## About this exercise
All the lines below should appear again unchanged, though their pictures should not.

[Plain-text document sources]
++++++++++
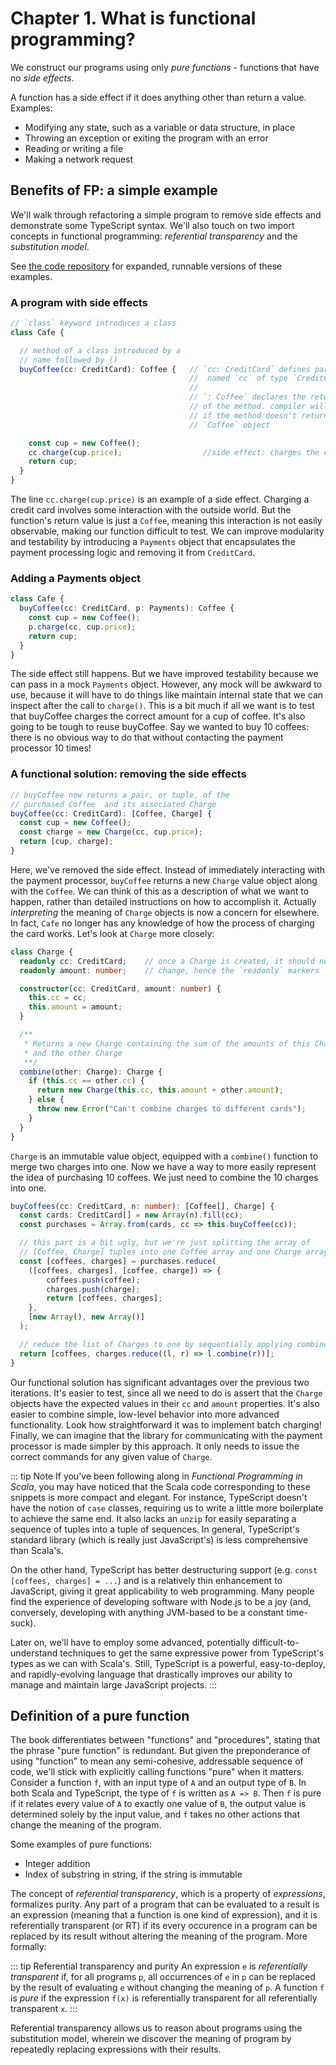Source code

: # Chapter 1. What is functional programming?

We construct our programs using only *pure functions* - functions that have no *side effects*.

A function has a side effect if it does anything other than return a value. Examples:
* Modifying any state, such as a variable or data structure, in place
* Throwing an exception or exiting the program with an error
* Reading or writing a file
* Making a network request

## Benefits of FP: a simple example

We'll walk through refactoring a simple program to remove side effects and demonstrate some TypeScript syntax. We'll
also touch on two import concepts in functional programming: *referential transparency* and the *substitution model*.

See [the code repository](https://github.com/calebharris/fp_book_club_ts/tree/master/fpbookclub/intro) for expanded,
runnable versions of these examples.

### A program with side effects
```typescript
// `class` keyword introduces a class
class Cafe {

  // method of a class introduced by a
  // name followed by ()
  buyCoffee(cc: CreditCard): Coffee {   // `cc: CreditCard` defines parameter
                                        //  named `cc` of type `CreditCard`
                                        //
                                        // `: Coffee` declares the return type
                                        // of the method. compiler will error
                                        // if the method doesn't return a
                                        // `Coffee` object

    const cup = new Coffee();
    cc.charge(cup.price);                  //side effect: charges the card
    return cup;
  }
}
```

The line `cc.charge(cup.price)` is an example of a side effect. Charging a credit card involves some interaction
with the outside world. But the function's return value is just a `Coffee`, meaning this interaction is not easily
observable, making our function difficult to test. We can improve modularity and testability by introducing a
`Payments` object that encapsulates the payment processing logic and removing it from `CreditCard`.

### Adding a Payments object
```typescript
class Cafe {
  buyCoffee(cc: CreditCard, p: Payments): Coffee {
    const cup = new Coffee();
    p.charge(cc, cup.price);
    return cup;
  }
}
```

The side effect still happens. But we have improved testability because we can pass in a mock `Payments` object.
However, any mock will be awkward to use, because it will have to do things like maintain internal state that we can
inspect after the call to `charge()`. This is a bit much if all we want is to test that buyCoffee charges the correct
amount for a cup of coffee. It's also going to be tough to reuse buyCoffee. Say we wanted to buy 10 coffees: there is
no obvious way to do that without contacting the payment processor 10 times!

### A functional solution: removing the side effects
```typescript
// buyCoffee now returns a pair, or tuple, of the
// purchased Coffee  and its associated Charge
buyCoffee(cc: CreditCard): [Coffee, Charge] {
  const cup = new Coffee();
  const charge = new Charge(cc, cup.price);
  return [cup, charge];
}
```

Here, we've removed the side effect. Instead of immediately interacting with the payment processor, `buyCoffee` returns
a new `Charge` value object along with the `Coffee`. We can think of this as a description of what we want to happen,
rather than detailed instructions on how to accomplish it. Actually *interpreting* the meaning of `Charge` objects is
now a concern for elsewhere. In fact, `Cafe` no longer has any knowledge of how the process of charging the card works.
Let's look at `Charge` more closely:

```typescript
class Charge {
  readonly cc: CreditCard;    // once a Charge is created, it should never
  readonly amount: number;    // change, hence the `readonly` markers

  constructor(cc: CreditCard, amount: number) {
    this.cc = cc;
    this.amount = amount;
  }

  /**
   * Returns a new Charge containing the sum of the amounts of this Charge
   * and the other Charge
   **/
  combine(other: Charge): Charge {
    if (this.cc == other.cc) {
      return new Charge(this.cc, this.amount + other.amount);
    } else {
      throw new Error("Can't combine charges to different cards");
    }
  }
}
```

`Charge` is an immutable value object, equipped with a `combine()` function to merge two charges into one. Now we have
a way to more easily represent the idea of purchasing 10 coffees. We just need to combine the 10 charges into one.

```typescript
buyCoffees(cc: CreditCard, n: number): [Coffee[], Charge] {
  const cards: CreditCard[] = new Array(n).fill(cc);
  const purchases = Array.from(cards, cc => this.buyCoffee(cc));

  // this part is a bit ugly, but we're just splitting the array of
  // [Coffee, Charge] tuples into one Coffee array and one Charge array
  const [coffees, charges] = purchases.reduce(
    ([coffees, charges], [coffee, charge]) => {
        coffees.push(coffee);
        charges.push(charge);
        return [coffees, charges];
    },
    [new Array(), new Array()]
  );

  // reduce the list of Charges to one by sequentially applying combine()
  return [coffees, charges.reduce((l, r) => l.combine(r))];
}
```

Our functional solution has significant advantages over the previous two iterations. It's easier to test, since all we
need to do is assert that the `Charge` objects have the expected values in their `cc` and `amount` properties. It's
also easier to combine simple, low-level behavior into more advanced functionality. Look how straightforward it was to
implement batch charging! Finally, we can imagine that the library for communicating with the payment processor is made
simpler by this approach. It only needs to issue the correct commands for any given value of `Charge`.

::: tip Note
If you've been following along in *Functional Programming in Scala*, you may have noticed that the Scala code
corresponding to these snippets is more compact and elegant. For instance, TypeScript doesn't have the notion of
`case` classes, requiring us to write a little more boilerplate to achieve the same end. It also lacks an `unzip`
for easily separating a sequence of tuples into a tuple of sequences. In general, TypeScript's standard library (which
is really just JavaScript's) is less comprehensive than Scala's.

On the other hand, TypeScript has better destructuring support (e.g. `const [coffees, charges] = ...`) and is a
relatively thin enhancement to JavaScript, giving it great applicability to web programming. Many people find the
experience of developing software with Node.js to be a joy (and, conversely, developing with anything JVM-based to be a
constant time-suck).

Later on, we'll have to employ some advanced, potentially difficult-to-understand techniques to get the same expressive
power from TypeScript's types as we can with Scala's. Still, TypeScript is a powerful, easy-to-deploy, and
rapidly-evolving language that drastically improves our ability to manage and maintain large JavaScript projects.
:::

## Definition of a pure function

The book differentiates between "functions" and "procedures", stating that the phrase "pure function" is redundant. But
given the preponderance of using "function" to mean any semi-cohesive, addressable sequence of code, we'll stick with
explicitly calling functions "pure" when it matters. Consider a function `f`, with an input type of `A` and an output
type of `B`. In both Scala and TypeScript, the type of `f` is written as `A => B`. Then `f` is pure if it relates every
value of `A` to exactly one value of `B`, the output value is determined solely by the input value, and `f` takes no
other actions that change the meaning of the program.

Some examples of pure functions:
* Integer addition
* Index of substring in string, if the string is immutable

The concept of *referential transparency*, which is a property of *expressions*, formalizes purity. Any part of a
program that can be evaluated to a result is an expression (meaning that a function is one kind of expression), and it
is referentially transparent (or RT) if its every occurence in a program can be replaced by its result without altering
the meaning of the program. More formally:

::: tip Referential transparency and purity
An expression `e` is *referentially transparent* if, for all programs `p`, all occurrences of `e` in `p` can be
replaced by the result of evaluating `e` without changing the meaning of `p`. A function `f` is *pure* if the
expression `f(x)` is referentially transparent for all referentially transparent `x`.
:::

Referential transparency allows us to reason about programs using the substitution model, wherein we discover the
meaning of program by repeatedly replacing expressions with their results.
++++++++++
## Exercise response
Source code

: # Chapter 1. What is functional programming?

We construct our programs using only *pure functions* - functions that have no *side effects*.

A function has a side effect if it does anything other than return a value. Examples:
* Modifying any state, such as a variable or data structure, in place
* Throwing an exception or exiting the program with an error
* Reading or writing a file
* Making a network request

## Benefits of FP: a simple example

We'll walk through refactoring a simple program to remove side effects and demonstrate some TypeScript syntax. We'll
also touch on two import concepts in functional programming: *referential transparency* and the *substitution model*.

See [the code repository](https://github.com/calebharris/fp_book_club_ts/tree/master/fpbookclub/intro) for expanded,
runnable versions of these examples.

### A program with side effects
```typescript
// `class` keyword introduces a class
class Cafe {

  // method of a class introduced by a
  // name followed by ()
  buyCoffee(cc: CreditCard): Coffee {   // `cc: CreditCard` defines parameter
                                        //  named `cc` of type `CreditCard`
                                        //
                                        // `: Coffee` declares the return type
                                        // of the method. compiler will error
                                        // if the method doesn't return a
                                        // `Coffee` object

    const cup = new Coffee();
    cc.charge(cup.price);                  //side effect: charges the card
    return cup;
  }
}
```

The line `cc.charge(cup.price)` is an example of a side effect. Charging a credit card involves some interaction
with the outside world. But the function's return value is just a `Coffee`, meaning this interaction is not easily
observable, making our function difficult to test. We can improve modularity and testability by introducing a
`Payments` object that encapsulates the payment processing logic and removing it from `CreditCard`.

### Adding a Payments object
```typescript
class Cafe {
  buyCoffee(cc: CreditCard, p: Payments): Coffee {
    const cup = new Coffee();
    p.charge(cc, cup.price);
    return cup;
  }
}
```

The side effect still happens. But we have improved testability because we can pass in a mock `Payments` object.
However, any mock will be awkward to use, because it will have to do things like maintain internal state that we can
inspect after the call to `charge()`. This is a bit much if all we want is to test that buyCoffee charges the correct
amount for a cup of coffee. It's also going to be tough to reuse buyCoffee. Say we wanted to buy 10 coffees: there is
no obvious way to do that without contacting the payment processor 10 times!

### A functional solution: removing the side effects
```typescript
// buyCoffee now returns a pair, or tuple, of the
// purchased Coffee  and its associated Charge
buyCoffee(cc: CreditCard): [Coffee, Charge] {
  const cup = new Coffee();
  const charge = new Charge(cc, cup.price);
  return [cup, charge];
}
```

Here, we've removed the side effect. Instead of immediately interacting with the payment processor, `buyCoffee` returns
a new `Charge` value object along with the `Coffee`. We can think of this as a description of what we want to happen,
rather than detailed instructions on how to accomplish it. Actually *interpreting* the meaning of `Charge` objects is
now a concern for elsewhere. In fact, `Cafe` no longer has any knowledge of how the process of charging the card works.
Let's look at `Charge` more closely:

```typescript
class Charge {
  readonly cc: CreditCard;    // once a Charge is created, it should never
  readonly amount: number;    // change, hence the `readonly` markers

  constructor(cc: CreditCard, amount: number) {
    this.cc = cc;
    this.amount = amount;
  }

  /**
   * Returns a new Charge containing the sum of the amounts of this Charge
   * and the other Charge
   **/
  combine(other: Charge): Charge {
    if (this.cc == other.cc) {
      return new Charge(this.cc, this.amount + other.amount);
    } else {
      throw new Error("Can't combine charges to different cards");
    }
  }
}
```

`Charge` is an immutable value object, equipped with a `combine()` function to merge two charges into one. Now we have
a way to more easily represent the idea of purchasing 10 coffees. We just need to combine the 10 charges into one.

```typescript
buyCoffees(cc: CreditCard, n: number): [Coffee[], Charge] {
  const cards: CreditCard[] = new Array(n).fill(cc);
  const purchases = Array.from(cards, cc => this.buyCoffee(cc));

  // this part is a bit ugly, but we're just splitting the array of
  // [Coffee, Charge] tuples into one Coffee array and one Charge array
  const [coffees, charges] = purchases.reduce(
    ([coffees, charges], [coffee, charge]) => {
        coffees.push(coffee);
        charges.push(charge);
        return [coffees, charges];
    },
    [new Array(), new Array()]
  );

  // reduce the list of Charges to one by sequentially applying combine()
  return [coffees, charges.reduce((l, r) => l.combine(r))];
}
```

Our functional solution has significant advantages over the previous two iterations. It's easier to test, since all we
need to do is assert that the `Charge` objects have the expected values in their `cc` and `amount` properties. It's
also easier to combine simple, low-level behavior into more advanced functionality. Look how straightforward it was to
implement batch charging! Finally, we can imagine that the library for communicating with the payment processor is made
simpler by this approach. It only needs to issue the correct commands for any given value of `Charge`.

::: tip Note
If you've been following along in *Functional Programming in Scala*, you may have noticed that the Scala code
corresponding to these snippets is more compact and elegant. For instance, TypeScript doesn't have the notion of
`case` classes, requiring us to write a little more boilerplate to achieve the same end. It also lacks an `unzip`
for easily separating a sequence of tuples into a tuple of sequences. In general, TypeScript's standard library (which
is really just JavaScript's) is less comprehensive than Scala's.

On the other hand, TypeScript has better destructuring support (e.g. `const [coffees, charges] = ...`) and is a
relatively thin enhancement to JavaScript, giving it great applicability to web programming. Many people find the
experience of developing software with Node.js to be a joy (and, conversely, developing with anything JVM-based to be a
constant time-suck).

Later on, we'll have to employ some advanced, potentially difficult-to-understand techniques to get the same expressive
power from TypeScript's types as we can with Scala's. Still, TypeScript is a powerful, easy-to-deploy, and
rapidly-evolving language that drastically improves our ability to manage and maintain large JavaScript projects.
:::

## Definition of a pure function

The book differentiates between "functions" and "procedures", stating that the phrase "pure function" is redundant. But
given the preponderance of using "function" to mean any semi-cohesive, addressable sequence of code, we'll stick with
explicitly calling functions "pure" when it matters. Consider a function `f`, with an input type of `A` and an output
type of `B`. In both Scala and TypeScript, the type of `f` is written as `A => B`. Then `f` is pure if it relates every
value of `A` to exactly one value of `B`, the output value is determined solely by the input value, and `f` takes no
other actions that change the meaning of the program.

Some examples of pure functions:
* Integer addition
* Index of substring in string, if the string is immutable

The concept of *referential transparency*, which is a property of *expressions*, formalizes purity. Any part of a
program that can be evaluated to a result is an expression (meaning that a function is one kind of expression), and it
is referentially transparent (or RT) if its every occurence in a program can be replaced by its result without altering
the meaning of the program. More formally:

::: tip Referential transparency and purity
An expression `e` is *referentially transparent* if, for all programs `p`, all occurrences of `e` in `p` can be
replaced by the result of evaluating `e` without changing the meaning of `p`. A function `f` is *pure* if the
expression `f(x)` is referentially transparent for all referentially transparent `x`.
:::

Referential transparency allows us to reason about programs using the substitution model, wherein we discover the
meaning of program by repeatedly replacing expressions with their results.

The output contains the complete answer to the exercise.